For those that still remain employed and are covered by a group plan or covered under a spouses plan, you are fortunate, until coverage runs out. This could happen if you are no longer able to work or your spouse retires or becomes disabled. The healthcare system in the United States remains unstable, uncertain and broken and the Affordable Care Act’s (ACA) attempt to cover the uninsured will never succeed in its current form. That doesn’t stimulate a whole lot of confidence and insurance companies are just as confused on what to expect next.
What to expect next
Who’s to say? You’ve got both political parties saying we care about the uninsured and have a plan. In fact, they have several different plans, all of which are supposed to fix the problem.

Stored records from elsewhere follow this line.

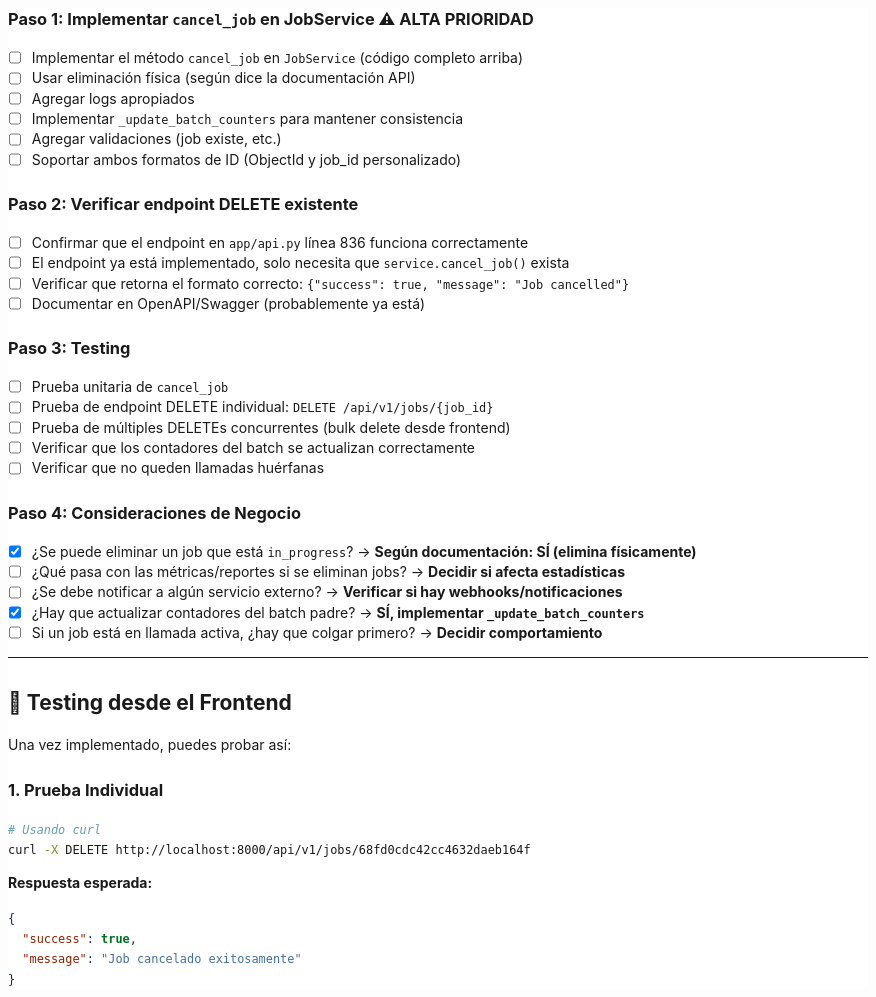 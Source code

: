 ### Paso 1: Implementar `cancel_job` en JobService ⚠️ ALTA PRIORIDAD
- [ ] Implementar el método `cancel_job` en `JobService` (código completo arriba)
- [ ] Usar eliminación física (según dice la documentación API)
- [ ] Agregar logs apropiados
- [ ] Implementar `_update_batch_counters` para mantener consistencia
- [ ] Agregar validaciones (job existe, etc.)
- [ ] Soportar ambos formatos de ID (ObjectId y job_id personalizado)

### Paso 2: Verificar endpoint DELETE existente
- [ ] Confirmar que el endpoint en `app/api.py` línea 836 funciona correctamente
- [ ] El endpoint ya está implementado, solo necesita que `service.cancel_job()` exista
- [ ] Verificar que retorna el formato correcto: `{"success": true, "message": "Job cancelled"}`
- [ ] Documentar en OpenAPI/Swagger (probablemente ya está)

### Paso 3: Testing
- [ ] Prueba unitaria de `cancel_job`
- [ ] Prueba de endpoint DELETE individual: `DELETE /api/v1/jobs/{job_id}`
- [ ] Prueba de múltiples DELETEs concurrentes (bulk delete desde frontend)
- [ ] Verificar que los contadores del batch se actualizan correctamente
- [ ] Verificar que no queden llamadas huérfanas

### Paso 4: Consideraciones de Negocio
- [x] ¿Se puede eliminar un job que está `in_progress`? → **Según documentación: SÍ (elimina físicamente)**
- [ ] ¿Qué pasa con las métricas/reportes si se eliminan jobs? → **Decidir si afecta estadísticas**
- [ ] ¿Se debe notificar a algún servicio externo? → **Verificar si hay webhooks/notificaciones**
- [x] ¿Hay que actualizar contadores del batch padre? → **SÍ, implementar `_update_batch_counters`**
- [ ] Si un job está en llamada activa, ¿hay que colgar primero? → **Decidir comportamiento**

---

## 🧪 Testing desde el Frontend

Una vez implementado, puedes probar así:

### 1. Prueba Individual
```bash
# Usando curl
curl -X DELETE http://localhost:8000/api/v1/jobs/68fd0cdc42cc4632daeb164f
```

**Respuesta esperada:**
```json
{
  "success": true,
  "message": "Job cancelado exitosamente"
}
```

In my opinion, the problem isn’t the delivery system, it is that you’ve got the wrong people working on a vehicle that have no experience in car repair. Politics is an agenda driven platform and everyone has a claim to stake. Doctors, patients, hospitals, research labs, lobbyists and so forth. As patients living with a chronic disease, or any condition for that matter, are caught in the middle of a political tug-of-war. We just want access to our doctors and prescription drugs without jumping through hoops and without any red tape. The relationship between doctor and patient is sacred and should not be undermined by governmental regulations or overreach by insurance companies. I understand some regulations are necessary to protect the consumer but too many interfere with the doctor/patient relationship and deny access to important medication. The truth of the matter is, we don’t know what to expect. This is where advocacy is so important.
A case for advocacy
It is essential to be your own advocate. This doesn’t mean you are alone. There are medical, social, policy and patient advocates that can help meet your needs and to make sure your voice is heard.

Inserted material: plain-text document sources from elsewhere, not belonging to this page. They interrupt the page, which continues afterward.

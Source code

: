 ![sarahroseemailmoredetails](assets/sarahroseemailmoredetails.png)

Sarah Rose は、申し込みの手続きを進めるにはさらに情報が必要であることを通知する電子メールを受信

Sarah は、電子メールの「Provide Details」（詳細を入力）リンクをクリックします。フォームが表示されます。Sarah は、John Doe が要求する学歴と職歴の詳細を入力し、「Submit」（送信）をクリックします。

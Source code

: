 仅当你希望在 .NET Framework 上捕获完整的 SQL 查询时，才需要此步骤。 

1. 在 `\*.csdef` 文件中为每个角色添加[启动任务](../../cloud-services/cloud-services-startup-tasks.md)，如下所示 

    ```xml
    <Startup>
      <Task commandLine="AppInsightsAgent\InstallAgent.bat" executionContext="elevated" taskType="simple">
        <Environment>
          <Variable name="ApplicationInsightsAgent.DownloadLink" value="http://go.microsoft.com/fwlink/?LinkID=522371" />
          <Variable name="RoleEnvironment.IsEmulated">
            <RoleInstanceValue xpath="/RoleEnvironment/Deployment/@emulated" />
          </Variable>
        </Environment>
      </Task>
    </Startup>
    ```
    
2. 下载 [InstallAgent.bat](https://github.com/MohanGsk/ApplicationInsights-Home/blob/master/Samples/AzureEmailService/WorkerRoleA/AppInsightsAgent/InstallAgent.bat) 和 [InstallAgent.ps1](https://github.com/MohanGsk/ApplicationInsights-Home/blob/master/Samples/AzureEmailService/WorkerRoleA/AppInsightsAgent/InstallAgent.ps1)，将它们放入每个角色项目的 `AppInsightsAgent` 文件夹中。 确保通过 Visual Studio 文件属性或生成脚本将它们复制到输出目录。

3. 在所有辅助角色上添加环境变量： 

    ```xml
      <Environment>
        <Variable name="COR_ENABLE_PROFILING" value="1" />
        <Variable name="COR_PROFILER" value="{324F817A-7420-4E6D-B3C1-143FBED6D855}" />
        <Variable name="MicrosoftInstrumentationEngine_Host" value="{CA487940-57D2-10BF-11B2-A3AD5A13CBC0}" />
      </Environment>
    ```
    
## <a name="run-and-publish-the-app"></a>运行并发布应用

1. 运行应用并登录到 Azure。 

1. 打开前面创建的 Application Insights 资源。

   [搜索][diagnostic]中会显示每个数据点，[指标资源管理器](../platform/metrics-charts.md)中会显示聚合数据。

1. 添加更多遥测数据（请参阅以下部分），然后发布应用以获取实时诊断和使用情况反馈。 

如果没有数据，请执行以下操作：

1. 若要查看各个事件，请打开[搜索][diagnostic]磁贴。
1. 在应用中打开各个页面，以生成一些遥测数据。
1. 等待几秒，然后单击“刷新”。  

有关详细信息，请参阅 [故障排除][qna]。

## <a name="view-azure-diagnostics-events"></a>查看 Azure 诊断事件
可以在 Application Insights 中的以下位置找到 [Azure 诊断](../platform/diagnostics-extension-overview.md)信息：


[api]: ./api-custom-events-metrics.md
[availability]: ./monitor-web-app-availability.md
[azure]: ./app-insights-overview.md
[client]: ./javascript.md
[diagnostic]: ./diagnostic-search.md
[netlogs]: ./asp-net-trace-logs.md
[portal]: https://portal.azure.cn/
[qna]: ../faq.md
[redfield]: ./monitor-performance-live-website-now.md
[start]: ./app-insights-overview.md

- Medical Advocate – A medical advocate could be a physician, nurse, physician assistant or other trained medical professional that works on your behalf.

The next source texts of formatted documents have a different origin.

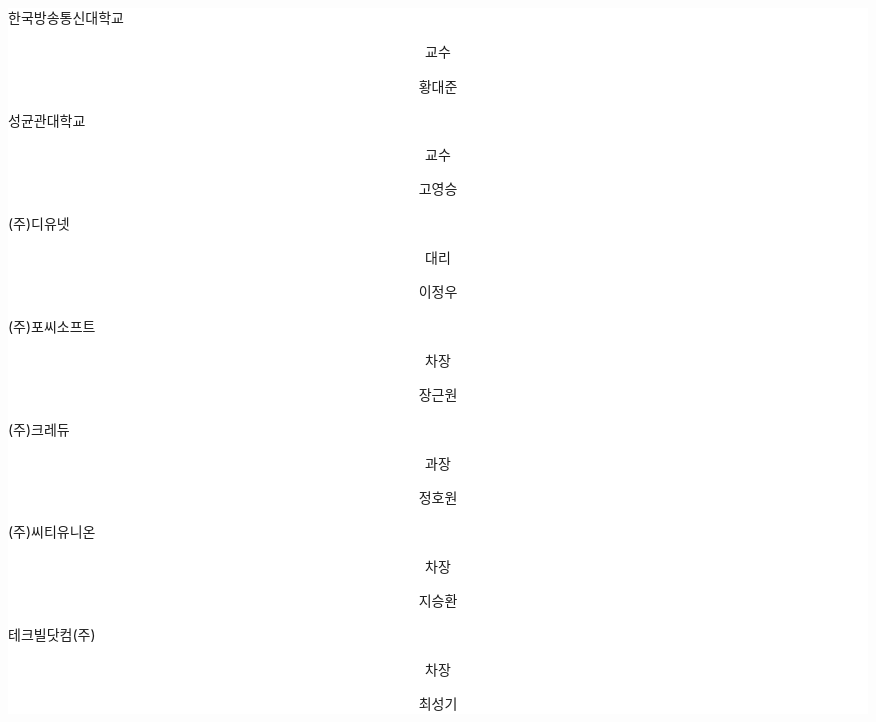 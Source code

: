 </td>
<td width="278">한국방송통신대학교</td>
<td width="119">
<p align="center">교수</p>
</td>
</tr>
<tr>
<td width="106">
<p align="center">황대준</p>
</td>
<td width="278">성균관대학교</td>
<td width="119">
<p align="center">교수</p>
</td>
</tr>
<tr>
<td width="106">
<p align="center">고영승</p>
</td>
<td width="278">(주)디유넷</td>
<td width="119">
<p align="center">대리</p>
</td>
</tr>
<tr>
<td width="106">
<p align="center">이정우</p>
</td>
<td width="278">(주)포씨소프트</td>
<td width="119">
<p align="center">차장</p>
</td>
</tr>
<tr>
<td width="106">
<p align="center">장근원</p>
</td>
<td width="278">(주)크레듀</td>
<td width="119">
<p align="center">과장</p>
</td>
</tr>
<tr>
<td width="106">
<p align="center">정호원</p>
</td>
<td width="278">(주)씨티유니온</td>
<td width="119">
<p align="center">차장</p>
</td>
</tr>
<tr>
<td width="106">
<p align="center">지승환</p>
</td>
<td width="278">테크빌닷컴(주)</td>
<td width="119">
<p align="center">차장</p>
</td>
</tr>
<tr>
<td width="106">
<p align="center">최성기</p>
</td>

- Social Worker – This is a type of therapist that advocates in many different areas for you. Could be financial, arrange transportation, schedules appointments, arranges home health, physical therapy and other tasks.
- Patient Advocate – This person could be a care partner or other designated individual that has access to your medical treatment and the authority to discuss it with medical staff in your best interest.
- Policy Advocate – Someone who influences public policy decision makers on matters concerning healthcare.
There are all kinds of advocates besides the ones listed here and they can help you receive the best care available or navigate the legal maze usually associated with insurance or lack thereof. An advocate eases the stress of trying to access treatment as you struggle with the symptoms of living with PD or other disabling condition. My advice is to identify these people early in your diagnosis and remember they are there to help you when you need them.
When you need them
I am not saying you will need an advocate but if you do, they are there to help. They should be trustworthy, knowledgeable and patient centered. These are quality characteristics in any choice for an advocate. You of course are your own best advocate. Most of the time you know what it is you need. Notice I said, “most of the time.” We don’t always know the best path to take when it comes to our healthcare needs. Parkinson’s is a progressive, degenerative disease and can affect your decision making process. If this occurs, it may be a good time to ask for help. Getting back to my original point, if you find that whether you are experiencing problems from not having insurance or not having a plan that covers all of your medical expenses, do not despair. You do not need to spend days on the phone or hours on hold. There is hope in employing an advocate who knows and can help you navigate the healthcare, insurance or legal landscape.